SUCCESSION to the Crown. See HEREDITARY RIGHT.—From the days of Egbert, the first sole monarch of England, even to the present, the four cardinal maxims mentioned in that article have ever been held constitutional canons of succession. It is true, as Sir William Blackstone observes, this succession, through fraud or force, or sometimes through necessity, when in hostile times the crown descended on a minor or the like, has been very frequently suspended; but has generally at last returned back into the old hereditary channel, though sometimes a very considerable period has intervened. And, even in those instances where the succession has been violated, the crown has ever been looked upon as hereditary in the wearer of it. Of which the usurpers themselves were so sensible, that they for the most part endeavoured to vamp up some feeble show of a title by descent, in order to amuse the people, while they gained the possession of the kingdom.
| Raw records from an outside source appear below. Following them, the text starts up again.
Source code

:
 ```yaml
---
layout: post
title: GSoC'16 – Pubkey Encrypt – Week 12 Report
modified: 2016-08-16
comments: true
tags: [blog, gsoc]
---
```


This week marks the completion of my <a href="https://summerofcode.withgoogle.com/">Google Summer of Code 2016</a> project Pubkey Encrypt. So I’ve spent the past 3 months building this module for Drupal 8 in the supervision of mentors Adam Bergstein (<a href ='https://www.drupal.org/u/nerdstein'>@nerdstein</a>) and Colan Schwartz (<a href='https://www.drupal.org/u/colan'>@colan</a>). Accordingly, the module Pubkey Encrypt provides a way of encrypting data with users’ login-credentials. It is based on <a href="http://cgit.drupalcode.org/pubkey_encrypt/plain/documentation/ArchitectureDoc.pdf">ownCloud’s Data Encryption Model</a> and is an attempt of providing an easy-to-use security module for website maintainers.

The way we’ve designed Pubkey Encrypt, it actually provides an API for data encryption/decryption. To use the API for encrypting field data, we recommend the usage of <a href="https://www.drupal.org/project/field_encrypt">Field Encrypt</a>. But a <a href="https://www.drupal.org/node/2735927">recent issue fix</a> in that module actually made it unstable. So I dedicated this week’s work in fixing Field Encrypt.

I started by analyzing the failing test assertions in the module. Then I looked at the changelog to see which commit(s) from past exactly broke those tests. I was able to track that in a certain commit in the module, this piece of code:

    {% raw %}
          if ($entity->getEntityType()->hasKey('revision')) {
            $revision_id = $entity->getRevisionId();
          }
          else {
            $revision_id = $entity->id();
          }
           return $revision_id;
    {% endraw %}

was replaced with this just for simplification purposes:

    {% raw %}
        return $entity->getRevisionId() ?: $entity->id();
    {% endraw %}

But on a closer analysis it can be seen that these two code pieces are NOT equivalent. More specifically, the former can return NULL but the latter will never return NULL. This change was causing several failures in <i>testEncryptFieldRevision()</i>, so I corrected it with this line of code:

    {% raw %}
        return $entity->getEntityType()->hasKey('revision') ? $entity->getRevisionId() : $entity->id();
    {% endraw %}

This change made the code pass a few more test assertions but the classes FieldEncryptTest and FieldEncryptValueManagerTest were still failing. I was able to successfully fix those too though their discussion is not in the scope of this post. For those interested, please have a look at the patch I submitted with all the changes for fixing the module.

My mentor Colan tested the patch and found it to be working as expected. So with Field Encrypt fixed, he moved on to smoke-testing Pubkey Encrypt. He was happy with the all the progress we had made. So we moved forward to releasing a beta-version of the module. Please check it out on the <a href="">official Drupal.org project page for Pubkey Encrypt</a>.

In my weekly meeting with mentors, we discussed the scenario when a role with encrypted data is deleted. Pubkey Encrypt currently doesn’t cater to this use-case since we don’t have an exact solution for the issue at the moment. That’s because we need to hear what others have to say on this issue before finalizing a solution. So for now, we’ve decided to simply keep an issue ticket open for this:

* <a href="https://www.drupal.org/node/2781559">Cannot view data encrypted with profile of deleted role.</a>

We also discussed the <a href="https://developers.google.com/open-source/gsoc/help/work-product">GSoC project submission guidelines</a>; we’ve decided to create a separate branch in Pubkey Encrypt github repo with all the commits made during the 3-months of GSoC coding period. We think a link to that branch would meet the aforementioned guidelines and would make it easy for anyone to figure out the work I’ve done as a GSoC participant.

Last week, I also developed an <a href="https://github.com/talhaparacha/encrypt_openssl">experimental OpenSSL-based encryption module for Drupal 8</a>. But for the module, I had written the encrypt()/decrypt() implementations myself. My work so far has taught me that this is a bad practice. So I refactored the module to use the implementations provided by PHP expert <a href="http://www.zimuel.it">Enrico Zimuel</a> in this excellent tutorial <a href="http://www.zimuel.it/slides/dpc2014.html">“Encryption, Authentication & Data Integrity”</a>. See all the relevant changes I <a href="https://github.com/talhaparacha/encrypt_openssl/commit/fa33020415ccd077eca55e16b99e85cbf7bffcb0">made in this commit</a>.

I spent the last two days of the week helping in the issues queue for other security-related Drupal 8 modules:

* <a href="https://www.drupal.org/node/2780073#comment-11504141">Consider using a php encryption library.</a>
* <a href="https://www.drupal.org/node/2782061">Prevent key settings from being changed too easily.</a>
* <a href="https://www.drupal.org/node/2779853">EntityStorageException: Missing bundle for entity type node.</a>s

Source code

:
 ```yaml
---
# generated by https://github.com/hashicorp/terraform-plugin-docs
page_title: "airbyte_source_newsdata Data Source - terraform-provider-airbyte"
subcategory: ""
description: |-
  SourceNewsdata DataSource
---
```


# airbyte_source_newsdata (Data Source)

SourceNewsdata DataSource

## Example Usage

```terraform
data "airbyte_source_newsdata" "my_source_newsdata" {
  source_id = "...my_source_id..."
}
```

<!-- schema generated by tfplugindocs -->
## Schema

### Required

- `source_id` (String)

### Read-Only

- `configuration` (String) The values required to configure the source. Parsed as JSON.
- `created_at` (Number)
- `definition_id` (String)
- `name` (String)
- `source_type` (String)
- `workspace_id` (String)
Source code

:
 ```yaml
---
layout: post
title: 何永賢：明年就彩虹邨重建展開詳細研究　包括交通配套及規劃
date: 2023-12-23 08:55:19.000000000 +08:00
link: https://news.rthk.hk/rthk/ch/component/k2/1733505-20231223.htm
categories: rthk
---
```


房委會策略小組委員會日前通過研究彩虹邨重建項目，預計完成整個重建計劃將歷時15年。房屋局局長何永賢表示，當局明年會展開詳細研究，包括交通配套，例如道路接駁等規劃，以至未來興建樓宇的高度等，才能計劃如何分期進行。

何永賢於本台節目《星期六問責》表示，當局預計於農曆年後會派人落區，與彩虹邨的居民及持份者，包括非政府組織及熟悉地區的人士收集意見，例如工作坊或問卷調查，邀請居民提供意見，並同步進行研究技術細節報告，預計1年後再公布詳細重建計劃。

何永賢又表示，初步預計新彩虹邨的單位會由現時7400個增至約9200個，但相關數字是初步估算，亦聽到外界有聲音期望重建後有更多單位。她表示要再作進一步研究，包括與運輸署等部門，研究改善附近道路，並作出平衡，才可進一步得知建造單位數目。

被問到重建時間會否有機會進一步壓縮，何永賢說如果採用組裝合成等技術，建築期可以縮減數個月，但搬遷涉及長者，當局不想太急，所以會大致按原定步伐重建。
And, when possession was once gained, they considered it as the purchase or acquisition of a new estate of inheritance, and transmitted or endeavoured to transmit it to their own posterity, by a kind of hereditary right of usurpation. See Blackst. Com. v. i. 197—216. From the historical view there given, it appears, that the title to the crown is at present hereditary, though not quite so absolutely hereditary as formerly: and the common stock, or ancestor, from whom the descent must be derived, is also different. Formerly, the common stock was king Egbert; then William the conqueror; afterwards, in James I.'s time, the two common stocks united; and so continued till the vacancy of the throne in 1688: now it is the princess Sophia, in whom the inheritance was vested by the new king and parliament. Formerly, the descent was absolute, and the crown went to the next heir without any restriction: but now, upon the new settlement, the inheritance is conditional; being limited to such heirs only, of the body of the princess Sophia, as are Protestant members of the church of England, and are married to none but Protestants.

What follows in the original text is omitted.